- [YOUR OBJECTIVE]: Every line of the records that contains the string "Genus" counts once; give the total and nothing else.

- [DATASET RECORDS]:
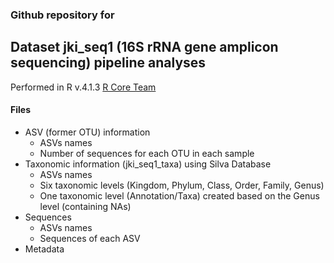 ### Github repository for 

## Dataset jki_seq1 (16S rRNA gene amplicon sequencing) pipeline analyses
Performed in R v.4.1.3 [R Core Team](https://www.r-project.org)

#### Files
- ASV (former OTU) information
  - ASVs names
  - Number of sequences for each OTU in each sample
- Taxonomic information (jki_seq1_taxa) using Silva Database
  - ASVs names
  - Six taxonomic levels (Kingdom, Phylum, Class, Order, Family, Genus) 
  - One taxonomic level (Annotation/Taxa) created based on the Genus level (containing NAs)
- Sequences
  - ASVs names
  - Sequences of each ASV
- Metadata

- [REPLY TO THE TASK]: 2